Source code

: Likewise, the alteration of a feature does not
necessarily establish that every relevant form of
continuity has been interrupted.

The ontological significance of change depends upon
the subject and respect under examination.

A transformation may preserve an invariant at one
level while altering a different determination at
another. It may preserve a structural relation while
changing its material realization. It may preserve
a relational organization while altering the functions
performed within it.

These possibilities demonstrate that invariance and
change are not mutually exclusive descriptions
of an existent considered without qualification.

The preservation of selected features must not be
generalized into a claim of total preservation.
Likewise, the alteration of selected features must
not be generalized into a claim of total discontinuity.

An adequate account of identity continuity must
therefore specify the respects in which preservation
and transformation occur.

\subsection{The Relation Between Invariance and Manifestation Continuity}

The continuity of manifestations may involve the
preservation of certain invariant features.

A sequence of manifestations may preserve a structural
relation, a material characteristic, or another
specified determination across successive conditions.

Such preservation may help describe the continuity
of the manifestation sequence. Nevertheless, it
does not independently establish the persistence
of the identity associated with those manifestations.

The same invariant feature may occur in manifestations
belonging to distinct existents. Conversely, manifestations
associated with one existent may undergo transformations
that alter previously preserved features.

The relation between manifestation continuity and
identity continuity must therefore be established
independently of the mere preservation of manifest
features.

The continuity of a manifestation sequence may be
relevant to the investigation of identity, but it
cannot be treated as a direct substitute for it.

※ ※ ※

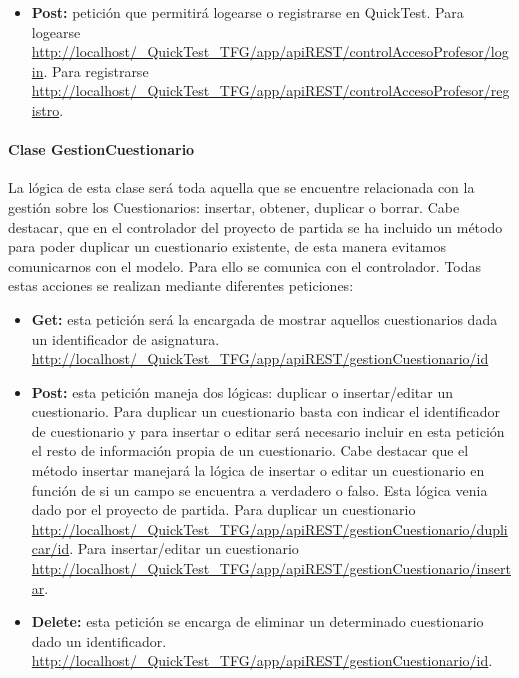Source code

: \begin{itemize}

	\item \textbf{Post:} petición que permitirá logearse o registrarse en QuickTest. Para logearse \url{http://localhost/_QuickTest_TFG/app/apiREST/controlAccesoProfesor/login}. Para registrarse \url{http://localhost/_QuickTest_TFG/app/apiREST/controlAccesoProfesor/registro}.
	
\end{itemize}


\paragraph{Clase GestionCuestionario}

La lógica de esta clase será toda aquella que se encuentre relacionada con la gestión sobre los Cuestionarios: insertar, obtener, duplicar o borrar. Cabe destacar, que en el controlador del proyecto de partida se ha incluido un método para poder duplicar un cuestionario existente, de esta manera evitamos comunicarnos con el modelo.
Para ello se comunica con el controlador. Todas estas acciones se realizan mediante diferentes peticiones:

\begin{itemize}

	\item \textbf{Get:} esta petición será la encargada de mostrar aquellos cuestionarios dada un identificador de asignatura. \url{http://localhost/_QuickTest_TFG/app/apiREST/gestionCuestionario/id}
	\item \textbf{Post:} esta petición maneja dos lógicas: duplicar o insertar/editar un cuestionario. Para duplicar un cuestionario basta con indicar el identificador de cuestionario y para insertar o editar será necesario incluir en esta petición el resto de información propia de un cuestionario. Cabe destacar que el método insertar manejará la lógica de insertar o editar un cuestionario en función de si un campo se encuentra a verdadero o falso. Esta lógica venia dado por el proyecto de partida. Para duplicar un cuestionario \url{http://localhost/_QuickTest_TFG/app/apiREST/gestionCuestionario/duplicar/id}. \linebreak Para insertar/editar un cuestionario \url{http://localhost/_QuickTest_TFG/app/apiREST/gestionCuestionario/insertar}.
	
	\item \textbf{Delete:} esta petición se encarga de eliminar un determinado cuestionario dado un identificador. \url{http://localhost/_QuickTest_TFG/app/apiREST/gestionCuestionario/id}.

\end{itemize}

※ ※ ※

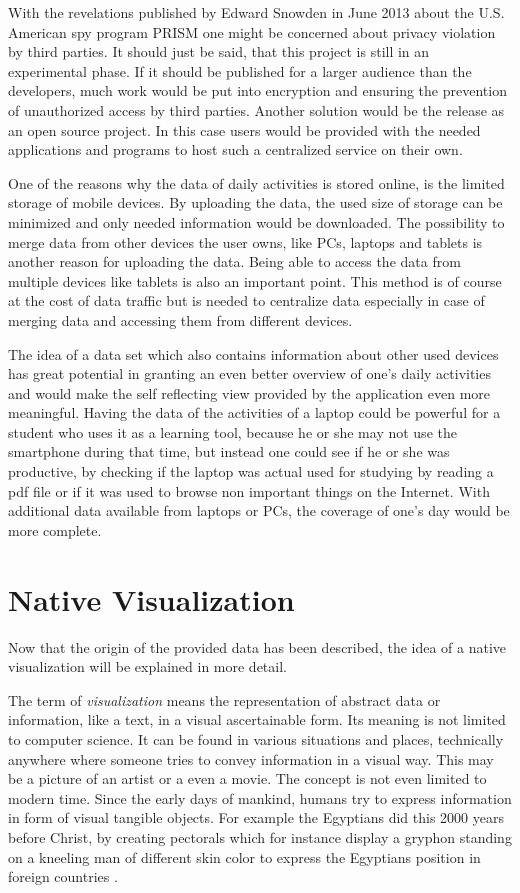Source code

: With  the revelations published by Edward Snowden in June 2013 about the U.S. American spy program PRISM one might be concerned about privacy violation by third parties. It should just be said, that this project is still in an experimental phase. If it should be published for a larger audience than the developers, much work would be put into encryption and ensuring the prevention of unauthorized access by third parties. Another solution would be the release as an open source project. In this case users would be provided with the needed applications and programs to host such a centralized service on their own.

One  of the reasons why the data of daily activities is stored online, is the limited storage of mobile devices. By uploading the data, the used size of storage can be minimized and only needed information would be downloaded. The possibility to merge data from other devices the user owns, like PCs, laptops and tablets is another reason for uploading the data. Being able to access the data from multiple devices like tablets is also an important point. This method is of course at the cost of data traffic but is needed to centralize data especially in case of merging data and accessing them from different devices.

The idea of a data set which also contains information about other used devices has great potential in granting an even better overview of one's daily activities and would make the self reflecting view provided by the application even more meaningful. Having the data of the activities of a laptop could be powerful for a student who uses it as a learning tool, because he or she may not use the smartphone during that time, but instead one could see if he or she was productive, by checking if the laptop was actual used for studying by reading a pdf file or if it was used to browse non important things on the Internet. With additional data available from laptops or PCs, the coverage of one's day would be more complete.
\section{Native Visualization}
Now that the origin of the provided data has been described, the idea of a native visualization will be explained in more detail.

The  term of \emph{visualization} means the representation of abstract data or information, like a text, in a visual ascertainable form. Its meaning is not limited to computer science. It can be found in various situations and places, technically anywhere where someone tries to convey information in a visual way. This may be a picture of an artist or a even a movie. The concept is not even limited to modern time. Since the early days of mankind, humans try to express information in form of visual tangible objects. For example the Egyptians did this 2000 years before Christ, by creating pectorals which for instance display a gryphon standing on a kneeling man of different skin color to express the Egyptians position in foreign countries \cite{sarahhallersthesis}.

※ ※ ※

### ASSIGNMENT
Your answer should consist solely of the lines above from the line with "identity continuity must therefore" to the line with "cannot be treated", both included, reproduced exactly.

### FINISHED EXERCISE
identity continuity must therefore be established
independently of the mere preservation of manifest
features.

The continuity of a manifestation sequence may be
relevant to the investigation of identity, but it
cannot be treated as a direct substitute for it.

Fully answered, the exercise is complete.